Telling an historic bloody tale

Battle of Edgehill exhibition Project Manager Brian Douthwaite and management group members Puffin Pocock and Rachel Mander inside St Peter's Church in Radway.'MHLC-16-10-13 Radway battle Oct57
Battle of Edgehill exhibition Project Manager Brian Douthwaite and management group members Puffin Pocock and Rachel Mander inside St Peter's Church in Radway.'MHLC-16-10-13 Radway battle Oct57

The first battle of the English Civil War will be brought to life thanks to more than £70,000 from the National Lottery.

An information exhibition and project based in St Peter’s church, Radway, will tell the story of the Battle of Edgehill.

Called The Battle of Edgehill Information Hub, the volunteer-lead group has been given £71,800 from the Heritage Lottery Fund (HLF).

Brian Douthwaite, project manager, said: “We are thrilled to have received the support 
of the HLF and are confident that the project will provide much needed information for visitors.

“We have received widespread support, both from individuals with an interest in history and the social aspects of the battle, the Kineton History Group, Battlefields Trust and local schools who see it as providing material for their school curriculum.”
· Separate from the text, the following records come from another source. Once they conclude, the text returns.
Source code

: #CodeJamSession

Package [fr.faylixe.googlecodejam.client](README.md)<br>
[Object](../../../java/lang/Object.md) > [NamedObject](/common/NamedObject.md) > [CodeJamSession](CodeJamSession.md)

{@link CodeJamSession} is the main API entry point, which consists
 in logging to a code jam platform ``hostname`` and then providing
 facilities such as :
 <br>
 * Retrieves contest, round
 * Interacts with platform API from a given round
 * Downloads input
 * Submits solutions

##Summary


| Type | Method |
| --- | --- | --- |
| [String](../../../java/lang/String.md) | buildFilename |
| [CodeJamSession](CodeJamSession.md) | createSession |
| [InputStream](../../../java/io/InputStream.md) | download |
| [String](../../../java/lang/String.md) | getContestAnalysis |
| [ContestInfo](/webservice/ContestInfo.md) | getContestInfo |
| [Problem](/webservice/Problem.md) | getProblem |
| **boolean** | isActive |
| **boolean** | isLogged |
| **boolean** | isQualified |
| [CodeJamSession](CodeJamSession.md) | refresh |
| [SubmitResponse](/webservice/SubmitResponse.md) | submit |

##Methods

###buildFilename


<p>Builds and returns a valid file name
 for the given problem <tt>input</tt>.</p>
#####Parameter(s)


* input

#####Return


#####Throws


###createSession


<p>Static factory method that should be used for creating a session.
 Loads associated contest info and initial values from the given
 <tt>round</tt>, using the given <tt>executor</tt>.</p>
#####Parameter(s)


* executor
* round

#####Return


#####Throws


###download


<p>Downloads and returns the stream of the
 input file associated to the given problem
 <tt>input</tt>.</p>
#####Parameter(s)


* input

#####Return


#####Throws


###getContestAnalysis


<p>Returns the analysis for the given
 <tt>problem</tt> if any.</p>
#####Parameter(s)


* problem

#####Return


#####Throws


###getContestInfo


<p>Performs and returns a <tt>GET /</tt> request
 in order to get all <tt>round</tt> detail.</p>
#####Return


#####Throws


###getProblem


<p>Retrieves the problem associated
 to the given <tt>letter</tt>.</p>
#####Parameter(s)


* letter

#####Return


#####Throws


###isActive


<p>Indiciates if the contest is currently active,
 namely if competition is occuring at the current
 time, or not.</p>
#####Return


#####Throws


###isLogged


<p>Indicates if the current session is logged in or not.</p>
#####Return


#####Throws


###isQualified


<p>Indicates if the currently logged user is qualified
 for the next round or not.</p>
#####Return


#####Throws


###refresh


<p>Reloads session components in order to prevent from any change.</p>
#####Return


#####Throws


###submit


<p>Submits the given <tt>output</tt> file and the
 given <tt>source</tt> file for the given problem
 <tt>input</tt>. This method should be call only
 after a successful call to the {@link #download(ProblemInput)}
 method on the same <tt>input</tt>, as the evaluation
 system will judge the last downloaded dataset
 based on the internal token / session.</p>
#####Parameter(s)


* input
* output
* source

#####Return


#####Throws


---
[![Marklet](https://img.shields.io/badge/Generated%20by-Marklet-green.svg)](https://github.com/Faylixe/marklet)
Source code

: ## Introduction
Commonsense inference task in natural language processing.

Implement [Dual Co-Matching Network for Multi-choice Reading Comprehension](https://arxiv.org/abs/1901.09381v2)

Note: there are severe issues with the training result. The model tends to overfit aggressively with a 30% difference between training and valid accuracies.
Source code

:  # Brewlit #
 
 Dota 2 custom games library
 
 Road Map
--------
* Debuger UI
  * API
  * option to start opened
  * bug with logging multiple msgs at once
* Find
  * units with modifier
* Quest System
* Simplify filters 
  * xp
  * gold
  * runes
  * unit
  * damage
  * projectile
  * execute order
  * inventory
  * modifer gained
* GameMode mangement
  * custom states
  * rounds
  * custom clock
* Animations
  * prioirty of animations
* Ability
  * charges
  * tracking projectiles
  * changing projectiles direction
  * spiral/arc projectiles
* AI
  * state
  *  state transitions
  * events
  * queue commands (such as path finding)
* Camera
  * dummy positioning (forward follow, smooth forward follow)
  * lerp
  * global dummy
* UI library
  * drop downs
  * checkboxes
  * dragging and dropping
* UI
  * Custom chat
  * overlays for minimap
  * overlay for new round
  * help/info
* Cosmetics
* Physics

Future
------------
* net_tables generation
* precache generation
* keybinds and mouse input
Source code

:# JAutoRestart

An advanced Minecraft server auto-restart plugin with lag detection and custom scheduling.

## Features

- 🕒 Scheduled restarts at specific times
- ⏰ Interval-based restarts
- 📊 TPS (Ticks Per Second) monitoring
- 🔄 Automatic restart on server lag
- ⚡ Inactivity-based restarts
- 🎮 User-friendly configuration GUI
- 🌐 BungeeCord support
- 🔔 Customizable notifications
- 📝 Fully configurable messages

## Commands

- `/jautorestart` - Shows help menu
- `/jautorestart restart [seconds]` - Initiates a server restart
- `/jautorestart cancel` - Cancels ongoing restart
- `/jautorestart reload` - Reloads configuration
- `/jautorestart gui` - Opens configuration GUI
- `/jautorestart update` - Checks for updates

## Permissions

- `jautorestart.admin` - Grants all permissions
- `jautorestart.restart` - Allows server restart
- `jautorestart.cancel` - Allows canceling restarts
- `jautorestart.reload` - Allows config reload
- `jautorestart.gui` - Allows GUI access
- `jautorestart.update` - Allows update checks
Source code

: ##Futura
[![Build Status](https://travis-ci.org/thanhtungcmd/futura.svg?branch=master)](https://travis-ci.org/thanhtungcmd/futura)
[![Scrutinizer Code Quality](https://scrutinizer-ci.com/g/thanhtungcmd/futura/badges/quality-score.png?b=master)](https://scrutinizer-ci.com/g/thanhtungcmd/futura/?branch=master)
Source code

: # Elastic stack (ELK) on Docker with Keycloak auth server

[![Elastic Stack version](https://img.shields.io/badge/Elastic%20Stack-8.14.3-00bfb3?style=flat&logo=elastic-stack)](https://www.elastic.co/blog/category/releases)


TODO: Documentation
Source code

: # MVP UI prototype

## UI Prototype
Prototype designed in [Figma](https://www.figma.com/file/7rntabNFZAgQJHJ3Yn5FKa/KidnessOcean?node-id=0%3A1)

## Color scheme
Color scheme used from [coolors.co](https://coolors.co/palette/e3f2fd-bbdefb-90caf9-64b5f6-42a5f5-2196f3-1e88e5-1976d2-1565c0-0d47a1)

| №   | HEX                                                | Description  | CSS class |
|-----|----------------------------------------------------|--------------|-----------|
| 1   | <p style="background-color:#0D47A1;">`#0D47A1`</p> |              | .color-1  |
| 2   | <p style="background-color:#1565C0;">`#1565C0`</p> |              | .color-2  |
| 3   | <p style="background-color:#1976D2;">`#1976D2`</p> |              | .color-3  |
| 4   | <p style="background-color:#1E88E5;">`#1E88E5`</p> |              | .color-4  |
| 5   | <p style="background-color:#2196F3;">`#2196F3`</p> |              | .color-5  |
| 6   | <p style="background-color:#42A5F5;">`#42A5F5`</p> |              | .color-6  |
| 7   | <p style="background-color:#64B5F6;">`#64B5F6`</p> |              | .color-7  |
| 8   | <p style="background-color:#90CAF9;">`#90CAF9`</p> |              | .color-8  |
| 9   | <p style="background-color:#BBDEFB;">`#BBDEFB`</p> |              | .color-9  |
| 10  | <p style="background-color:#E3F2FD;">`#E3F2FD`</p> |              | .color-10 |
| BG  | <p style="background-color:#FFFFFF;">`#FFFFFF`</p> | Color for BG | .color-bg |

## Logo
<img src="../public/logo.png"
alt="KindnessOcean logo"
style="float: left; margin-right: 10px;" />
The project has to be completed by June 2015 and when the hub is open, it will tell the story of the Battle of Edgehill in a variety of interactive ways.

There will be a film of actors in period costume which will provide a touch screen introduction; the story of the battle and the effect on the local people will be provided; life-size dummies will be dressed in period costume and artefacts displayed in museum-style cabinets.
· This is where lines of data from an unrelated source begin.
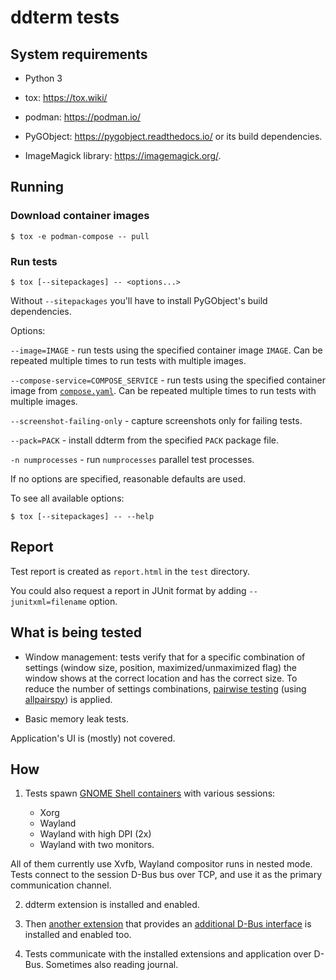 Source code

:# ddterm tests

## System requirements

* Python 3

* tox: <https://tox.wiki/>

* podman: <https://podman.io/>

* PyGObject: <https://pygobject.readthedocs.io/> or its build dependencies.

* ImageMagick library: <https://imagemagick.org/>.

## Running

### Download container images

    $ tox -e podman-compose -- pull

### Run tests

    $ tox [--sitepackages] -- <options...>

Without `--sitepackages` you'll have to install PyGObject's build dependencies.

Options:

`--image=IMAGE` - run tests using the specified container image `IMAGE`. Can
be repeated multiple times to run tests with multiple images.

`--compose-service=COMPOSE_SERVICE` - run tests using the specified container
image from [`compose.yaml`]. Can be repeated multiple times to run tests
with multiple images.

`--screenshot-failing-only` - capture screenshots only for failing tests.

`--pack=PACK` - install ddterm from the specified `PACK` package file.

`-n numprocesses` - run `numprocesses` parallel test processes.

If no options are specified, reasonable defaults are used.

To see all available options:

    $ tox [--sitepackages] -- --help

## Report

Test report is created as `report.html` in the `test` directory.

You could also request a report in JUnit format by adding
`--junitxml=filename` option.

## What is being tested

* Window management: tests verify that for a specific combination of settings
(window size, position, maximized/unmaximized flag) the window shows at the
correct location and has the correct size. To reduce the number of settings
combinations, [pairwise testing] (using [allpairspy]) is applied.

* Basic memory leak tests.

Application's UI is (mostly) not covered.

## How

1. Tests spawn [GNOME Shell containers] with various sessions:

    * Xorg
    * Wayland
    * Wayland with high DPI (2x)
    * Wayland with two monitors.

All of them currently use Xvfb, Wayland compositor runs in nested mode. Tests
connect to the session D-Bus bus over TCP, and use it as the primary
communication channel.

2. ddterm extension is installed and enabled.

3. Then [another extension](/test/extension/extension.js) that provides an
[additional D-Bus interface](/test/extension/com.github.amezin.ddterm.ExtensionTest.xml)
is installed and enabled too.

4. Tests communicate with the installed extensions and application over D-Bus.
Sometimes also reading journal.

[pairwise testing]: https://www.pairwise.org/
[allpairspy]: https://github.com/thombashi/allpairspy
[GNOME Shell containers]: https://github.com/ddterm/gnome-shell-pod
[`compose.yaml`]: /test/compose.yaml
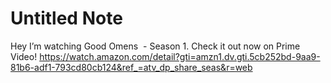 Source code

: # Untitled Note

Hey I’m watching Good Omens  - Season 1. Check it out now on Prime Video!
<https://watch.amazon.com/detail?gti=amzn1.dv.gti.5cb252bd-9aa9-81b6-adf1-793cd80cb124&ref_=atv_dp_share_seas&r=web>
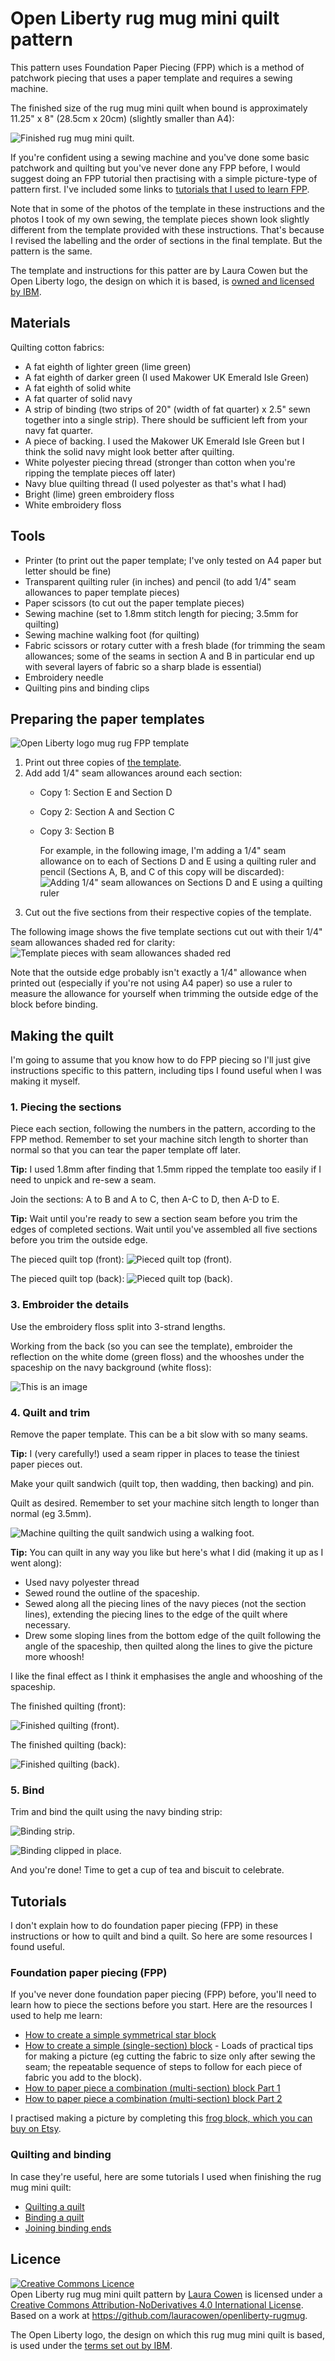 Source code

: # Open Liberty rug mug mini quilt pattern

This pattern uses Foundation Paper Piecing (FPP) which is a method of patchwork piecing that uses a paper template and requires a sewing machine.

The finished size of the rug mug mini quilt when bound is approximately 11.25" x 8" (28.5cm x 20cm) (slightly smaller than A4):

![Finished rug mug mini quilt.](images/finished-rugmug.jpg)

If you're confident using a sewing machine and you've done some basic patchwork and quilting but you've never done any FPP before, I would suggest doing an FPP tutorial then practising with a simple picture-type of pattern first. I've included some links to [tutorials that I used to learn FPP](https://github.com/lauracowen/openliberty-rugmug#tutorials).

Note that in some of the photos of the template in these instructions and the photos I took of my own sewing, the template pieces shown look slightly different from the template provided with these instructions. That's because I revised the labelling and the order of sections in the final template. But the pattern is the same.

The template and instructions for this patter are by Laura Cowen but the Open Liberty logo, the design on which it is based, is [owned and licensed by IBM](https://github.com/OpenLiberty/logos/blob/main/LICENSE.adoc).

## Materials

Quilting cotton fabrics:
- A fat eighth of lighter green (lime green)
- A fat eighth of darker green (I used Makower UK Emerald Isle Green)
- A fat eighth of solid white
- A fat quarter of solid navy
- A strip of binding (two strips of 20" (width of fat quarter) x 2.5" sewn together into a single strip). There should be sufficient left from your navy fat quarter.
- A piece of backing. I used the Makower UK Emerald Isle Green but I think the solid navy might look better after quilting.
- White polyester piecing thread (stronger than cotton when you're ripping the template pieces off later)
- Navy blue quilting thread (I used polyester as that's what I had)
- Bright (lime) green embroidery floss
- White embroidery floss


## Tools

- Printer (to print out the paper template; I've only tested on A4 paper but letter should be fine)
- Transparent quilting ruler (in inches) and pencil (to add 1/4" seam allowances to paper template pieces)
- Paper scissors (to cut out the paper template pieces)
- Sewing machine (set to 1.8mm stitch length for piecing; 3.5mm for quilting)
- Sewing machine walking foot (for quilting)
- Fabric scissors or rotary cutter with a fresh blade (for trimming the seam allowances; some of the seams in section A and B in particular end up with several layers of fabric so a sharp blade is essential)
- Embroidery needle
- Quilting pins and binding clips



## Preparing the paper templates

![Open Liberty logo mug rug FPP template](images/open-liberty-logo-mugrug-fpp-template.png)

1. Print out three copies of [the template](pattern-templates/open-liberty-logo-mugrug-fpp-template.pdf).
2. Add add 1/4" seam allowances around each section:
   - Copy 1: Section E and Section D
   - Copy 2: Section A and Section C
   - Copy 3: Section B
  
     For example, in the following image, I'm adding a 1/4" seam allowance on to each of Sections D and E using a quilting ruler and pencil (Sections A, B, and C of this copy will be discarded):
  ![Adding 1/4" seam allowances on Sections D and E using a quilting ruler](images/add-seam-allowances.jpg)
3. Cut out the five sections from their respective copies of the template.

The following image shows the five template sections cut out with their 1/4" seam allowances shaded red for clarity:
![Template pieces with seam allowances shaded red](images/exploded-template-seamallowances.jpg)

Note that the outside edge probably isn't exactly a 1/4" allowance when printed out (especially if you're not using A4 paper) so use a ruler to measure the allowance for yourself when trimming the outside edge of the block before binding.


## Making the quilt

I'm going to assume that you know how to do FPP piecing so I'll just give instructions specific to this pattern, including tips I found useful when I was making it myself.


### 1. Piecing the sections

Piece each section, following the numbers in the pattern, according to the FPP method. Remember to set your machine sitch length to shorter than normal so that you can tear the paper template off later.

**Tip:**
I used 1.8mm after finding that 1.5mm ripped the template too easily if I need to unpick and re-sew a seam.

Join the sections: A to B and A to C, then A-C to D, then A-D to E.

**Tip:**
Wait until you're ready to sew a section seam before you trim the edges of completed sections. Wait until you've assembled all five sections before you trim the outside edge.

The pieced quilt top (front):
![Pieced quilt top (front).](images/assembled.jpg)

The pieced quilt top (back):
![Pieced quilt top (back).](images/assembled-template.jpg)


### 3. Embroider the details

Use the embroidery floss split into 3-strand lengths.

Working from the back (so you can see the template), embroider the reflection on the white dome (green floss) and the whooshes under the spaceship on the navy background (white floss):

![This is an image](images/embroidering.jpg)

### 4. Quilt and trim

Remove the paper template. This can be a bit slow with so many seams.

**Tip:**
I (very carefully!) used a seam ripper in places to tease the tiniest paper pieces out.

Make your quilt sandwich (quilt top, then wadding, then backing) and pin.

Quilt as desired. Remember to set your machine sitch length to longer than normal (eg 3.5mm).

![Machine quilting the quilt sandwich using a walking foot.](images/quilting-walkingfoot.jpg)

**Tip:**
You can quilt in any way you like but here's what I did (making it up as I went along):

* Used navy polyester thread 
* Sewed round the outline of the spaceship.
* Sewed along all the piecing lines of the navy pieces (not the section lines), extending the piecing lines to the edge of the quilt where necessary.
* Drew some sloping lines from the bottom edge of the quilt following the angle of the spaceship, then quilted along the lines to give the picture more whoosh!

I like the final effect as I think it emphasises the angle and whooshing of the spaceship.

The finished quilting (front):

![Finished quilting (front).](images/quilt-sandwich.jpg)

The finished quilting (back):

![Finished quilting (back).](images/quilting-back.jpg)


### 5. Bind

Trim and bind the quilt using the navy binding strip:

![Binding strip.](images/binding_strip.jpg)

![Binding clipped in place.](images/binding-clips.jpg)


And you're done! Time to get a cup of tea and biscuit to celebrate.

## Tutorials

I don't explain how to do foundation paper piecing (FPP) in these instructions or how to quilt and bind a quilt. So here are some resources I found useful.

### Foundation paper piecing (FPP)

If you've never done foundation paper piecing (FPP) before, you'll need to learn how to piece the sections before you start. Here are the resources I used to help me learn:

* [How to create a simple symmetrical star block](https://weallsew.com/beginner-friendly-foundation-paper-piecing/)
* [How to create a simple (single-section) block](https://youtu.be/NhMWjUDbHcQ)  - Loads of practical tips for making a picture (eg cutting the fabric to size only after sewing the seam; the repeatable sequence of steps to follow for each piece of fabric you add to the block).
* [How to paper piece a combination (multi-section) block Part 1](https://youtu.be/ZjEO_ErvxJ4)
* [How to paper piece a combination (multi-section) block Part 2](https://youtu.be/SzhaQkaqRrQ)

I practised making a picture by completing this [frog block, which you can buy on Etsy](https://www.etsy.com/uk/listing/1022198969/frog-on-lily-pad-paper-pieced-block).

### Quilting and binding

In case they're useful, here are some tutorials I used when finishing the rug mug mini quilt:

* [Quilting a quilt](https://www.sewmotion.com/the_quilting.html)
* [Binding a quilt](https://www.sewmotion.com/the_binding.html)
* [Joining binding ends](https://www.sewmotion.com/joining_binding_ends.html)


## Licence

<a rel="license" href="http://creativecommons.org/licenses/by-nd/4.0/"><img alt="Creative Commons Licence" style="border-width:0" src="https://i.creativecommons.org/l/by-nd/4.0/88x31.png" /></a><br /><span xmlns:dct="http://purl.org/dc/terms/" property="dct:title">Open Liberty rug mug mini quilt pattern</span> by <a xmlns:cc="http://creativecommons.org/ns#" href="https://www.lauracowen.co.uk/" property="cc:attributionName" rel="cc:attributionURL">Laura Cowen</a> is licensed under a <a rel="license" href="http://creativecommons.org/licenses/by-nd/4.0/">Creative Commons Attribution-NoDerivatives 4.0 International License</a>.<br />Based on a work at <a xmlns:dct="http://purl.org/dc/terms/" href="https://github.com/lauracowen/openliberty-rugmug" rel="dct:source">https://github.com/lauracowen/openliberty-rugmug</a>.

The Open Liberty logo, the design on which this rug mug mini quilt is based, is used under the [terms set out by IBM](https://github.com/OpenLiberty/logos/blob/main/LICENSE.adoc).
There will also be a website run in tandem with the hub.

Mr Douthwaite said: “We want to provide information that is informative and acceptable to all ages.

“Our information will not only be about the battle, but also the social history of the area and the effect on the area – both armies pillaged and took things from people..

“It was the end of October, so a lot of the food would have been stored to help them through the winter.”